Un personnage principal légitime

La légitimité est la nature du combat du personnage principal dans une histoire. Il a soit élaboré une compréhension pour tenter de résoudre des problèmes qui ne correspondent plus à ses modèles de vie soit il sait déjà ce qui cause les problèmes mais la compréhension de ces causes n’est plus correcte  dans la situation actuelle.

Le passé du personnage se construit à partir de l’un de ces cas de figure.
Si le personnage tente de résoudre les problèmes des situations nouvelles qui se présentent à lui en se fiant à ses expériences, il suffit d’inventer dans le passé du personnage les expériences qu’il convoquera dans la situation actuelle. S’il connait les causes qui sont à la source de ses problèmes actuels, il tentera d’appliquer à ces problèmes les mêmes solutions que par le passé. Il suffit alors d’inventer ces solutions pour faire la démonstration de leur inefficacité actuelle (probablement ou éventuellement).

Un contexte est établi qui crée un type de résolution de problèmes concernant un problème spécifique. Ce contexte est celui qui existe avant le début de l’histoire.
L’histoire commence lorsque le contexte change et que la technique actuelle de résolution de problèmes n’est dorénavant plus appropriée.

La question alors devient de savoir si le personnage principal devra changer pour se conformer à la nouvelle situation ou s’il reste ferme dans ses certitudes actuelles (ce que Dramatica désigne par Steadfast) jusqu’à ce que les choses redeviennent normales (ce qui en fiction est éminemment hypothétique).

Vers un terrain neutre

L’histoire se déploie alors que le personnage principal et l’Influence Character se querellent sur une approche directe ou indirecte du problème. Par exemple, l’un pourrait vouloir s’attaquer immédiatement au danger tandis que l’autre voudrait posséder plus de preuves de l’existence du danger avant de s’engager dans l’action. Cette divergence dans l’approche ne commande pas cependant la distinction entre le personnage principal et l’Influence Character et ne décide pas non plus de la passivité d’un personnage. L’un comme l’autre sont actifs dans leurs approches respectives.
L’approche indirecte d’un problème consiste à rechercher les liens entre différents éléments afin de discerner le tout, c’est-à-dire le système, le modèle ou l’objet dans sa globalité (c’est une démarche holistique). Une approche directe du problème est plus intuitive.

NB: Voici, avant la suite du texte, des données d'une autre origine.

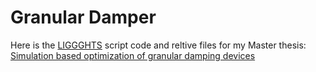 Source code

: # Granular Damper

Here is the [LIGGGHTS](https://www.cfdem.com/liggghtsr-open-source-discrete-element-method-particle-simulation-code) script code and reltive files for my Master thesis: [Simulation based optimization of granular damping devices](http://www.mss.cbi.fau.de/content/uploads/Master_Thesis_Farahani_2015.pdf)
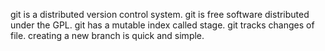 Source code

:git is a distributed version control system.
git is free software distributed under the GPL.
git has a mutable index called stage.
git tracks changes of file.
creating a new branch is quick and simple.
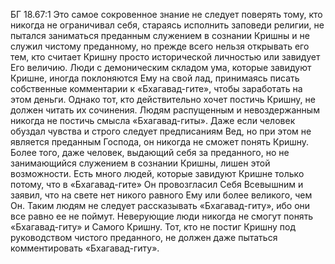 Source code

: БГ 18.67:1	Это самое сокровенное знание не следует поверять тому, кто никогда не ограничивал себя, стараясь исполнить заповеди религии, не пытался заниматься преданным служением в сознании Кришны и не служил чистому преданному, но прежде всего нельзя открывать его тем, кто считает Кришну просто исторической личностью или завидует Его величию. Люди с демоническим складом ума, которые завидуют Кришне, иногда поклоняются Ему на свой лад, принимаясь писать собственные комментарии к «Бхагавад-гите», чтобы заработать на этом деньги. Однако тот, кто действительно хочет постичь Кришну, не должен читать их сочинения. Людям распущенным и невоздержанным никогда не постичь смысла «Бхагавад-гиты». Даже если человек обуздал чувства и строго следует предписаниям Вед, но при этом не является преданным Господа, он никогда не сможет понять Кришну. Более того, даже человек, выдающий себя за преданного, но не занимающийся служением в сознании Кришны, лишен этой возможности. Есть много людей, которые завидуют Кришне только потому, что в «Бхагавад-гите» Он провозгласил Себя Всевышним и заявил, что на свете нет никого равного Ему или более великого, чем Он. Таким людям не следует рассказывать «Бхагавад-гиту», ибо они все равно ее не поймут. Неверующие люди никогда не смогут понять «Бхагавад-гиту» и Самого Кришну. Тот, кто не постиг Кришну под руководством чистого преданного, не должен даже пытаться комментировать «Бхагавад-гиту». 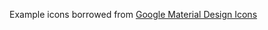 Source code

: Example icons borrowed from [Google Material Design Icons](https://github.com/google/material-design-icons)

Dans la relation conflictuelle entre le personnage principal et l’Influence Character, ce dernier aiguillonne le personnage principal jusqu’à ce que tous deux parviennent à un point neutre dans lequel un moyen de résoudre le problème ou de l’évaluer est aussi bon qu’un autre.
C’est le moment de l’acte de foi (que Dramatica nomme Leap of Faith) où l’expérience a été totalement contrebalancée par ce qui a été récemment appris. C’est le moment où le personnage principal doit avancer dans l’inconnu avec absolument aucune expérience pour le guider et qu’il doit choisir entre continuer le chemin qu’il a toujours pris ou en adopter un nouveau.

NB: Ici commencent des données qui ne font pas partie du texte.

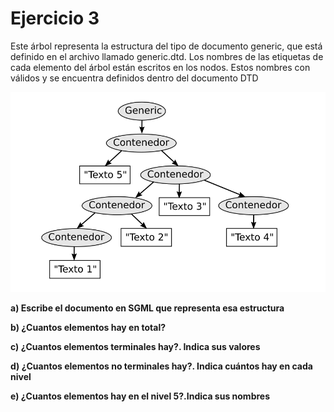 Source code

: # Ejercicio 3

Este árbol representa la estructura del tipo de documento generic, que está definido en el archivo llamado generic.dtd. Los nombres de las etiquetas de cada elemento del árbol están escritos en los nodos. Estos nombres con válidos y se encuentra definidos dentro del documento DTD

![](ej3-enunciado.png)


**a) Escribe el documento en SGML que representa esa estructura**


**b) ¿Cuantos elementos hay en total?**


**c) ¿Cuantos elementos terminales hay?. Indica sus valores**


**d) ¿Cuantos elementos no terminales hay?. Indica cuántos hay en cada nivel**


**e) ¿Cuantos elementos hay en el nivel 5?.Indica sus nombres**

L’histoire se résout alors en

  • Success et Good
  • Success et Bad
  • Failure et Good
  • Failure et Bad

Ces quatre résolutions de l’histoire (que nous étudierons ultérieurement lors du chapitre 21)  sont la preuve de l’autrice et de l’auteur dans laquelle ils affirment leur point de vue personnel quant aux choix les plus adéquats ou les moins appropriés.

L’ordre et l’argument passionnel

Sous cette perspective, nous pouvons voir comment l’ordre des événements dramatiques a un énorme impact non sur la structure du récit mais sur la signification dérivée de cette structure.
Le ressenti de l’argument passionnel sera déterminé par l’ordre dans lequel le personnage principal passera à travers les niveaux de justification (en somme ses attitudes) pour aller à la rencontre de la source réelle de l’iniquité de l’histoire (le thème essentiellement).

Cet ordre des événements affecte non seulement le personnage, mais aussi l’intrigue et le thème et est par conséquent une complexe série de cycles à l’intérieur de cycles qui sont imprévisibles dans le cours de l’histoire mais tout se comprend à la conclusion ou dénouement de celle-ci.